Au Bénin, le gouvernement du président Romuald Wadagni tourne une nouvelle page dans sa manière d’informer. Fini le seul français administratif. Désormais, l’exécutif mise sur la vulgarisation directe des mesures sociales dans plusieurs langues parlées au quotidien par les populations. Une stratégie pilotée au plus haut niveau, avec plusieurs ministres mobilisés pour expliquer, en fon, mahi, nago, yoruba, baatonu, dendi, goun et autres idiomes nationaux, ce que change concrètement la politique sociale.
Par : Is-Deen TIDJANI
© BOULEVARD DES INFOS
Depuis quelques jours, un changement est visible dans la communication au sommet de l’État. L’objectif est simple : que chaque Béninois, qu’il soit à Cotonou, à Abomey-Calavi, à Natitingou, à Parakou, à Malanville ou à Porto-Novo, comprenne sans intermédiaire les programmes sociaux décidés par le gouvernement.
À la manœuvre, le président de la République, Romuald Wadagni. Sous son impulsion, la cellule de communication gouvernementale a conçu un nouveau dispositif : « Le gouvernement plus près de nous ». Désormais, dans ce format, des ministres bien connus du public expliquent, à travers des capsules vidéo digitales entièrement produites en langues locales, les différentes mesures sociales du gouvernement.
« Il ne sert à rien de mettre en œuvre des mesures si elles ne sont pas comprises », rappelle une sagesse populaire.
C’est dans cette logique que plusieurs membres du gouvernement sont désormais mis à contribution.

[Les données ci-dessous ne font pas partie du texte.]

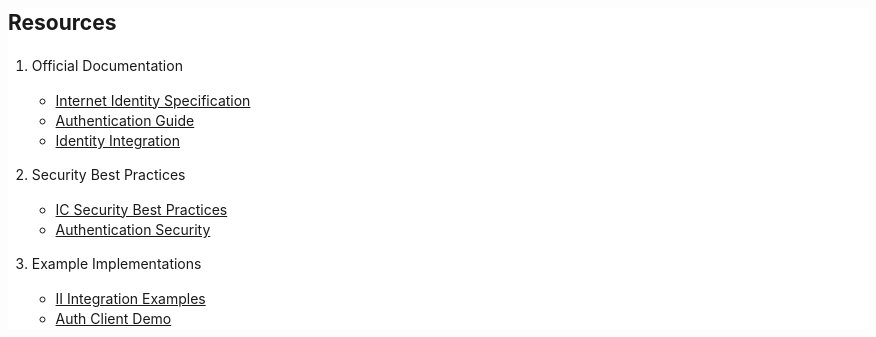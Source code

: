 ## Resources

1. Official Documentation
   - [Internet Identity Specification](https://internetcomputer.org/docs/current/references/ii-spec/)
   - [Authentication Guide](https://internetcomputer.org/docs/current/developer-docs/build/frontend/auth/)
   - [Identity Integration](https://internetcomputer.org/docs/current/developer-docs/build/frontend/auth/auth-how-to/)

2. Security Best Practices
   - [IC Security Best Practices](https://internetcomputer.org/docs/current/developer-docs/security/rust-canister-development-security-best-practices/)
   - [Authentication Security](https://internetcomputer.org/docs/current/developer-docs/security/rust-canister-development-security-best-practices/#authentication)

3. Example Implementations
   - [II Integration Examples](https://github.com/dfinity/examples/tree/master/motoko/internet-identity)
   - [Auth Client Demo](https://github.com/dfinity/auth-client)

Des ministres porte-voix dans les langues du terroir
Le format est bien rodé. Sur des mesures sociales précises, plusieurs ministres interviennent pour expliquer, dans leur langue maternelle ou dans une langue maîtrisée localement, les réformes qui concernent directement un secteur précis.
Parmi les thèmes déjà abordés :
- Agriculture : interdiction d’utilisation de certains pesticides ; subventions spécifiques au profit des agriculteurs, principalement ceux des filières riz, coton, soja et anacarde, dès la campagne 2026-2027 ;
- Santé : subventions de plusieurs milliards pour réformer les centres de santé publics en médicaments et produits de première nécessité, dans le cadre du programme « On soigne d’abord et on discute après ».
D’autres langues telles que le goungbé, le mina ou le peul seront certainement aussi mobilisées selon les zones pour expliquer les mesures sociales du gouvernement.
L’idée étant de couvrir au moins 80 % de la population dans la langue dans laquelle elle s’exprime le mieux à la maison.
Pourquoi cette option ?
Le constat fait état de ce que les communiqués édictés uniquement en français n’atteignent pas toujours les couches les plus vulnérables. Et certaines incompréhensions peuvent entretenir la rumeur.
En passant par les langues locales, le gouvernement veut créer un lien de confiance direct et, par ricochet, circonscrire toutes les poches d’incompréhension et d’infox.
Le pari est désormais clair : rendre l’action publique lisible, utile et proche. Et en parlant la langue des populations, l’État espère non seulement mieux informer, mais aussi mieux associer les citoyens à la mise en œuvre des politiques sociales.
En clair, tout le monde est gagnant avec cette stratégie de communication.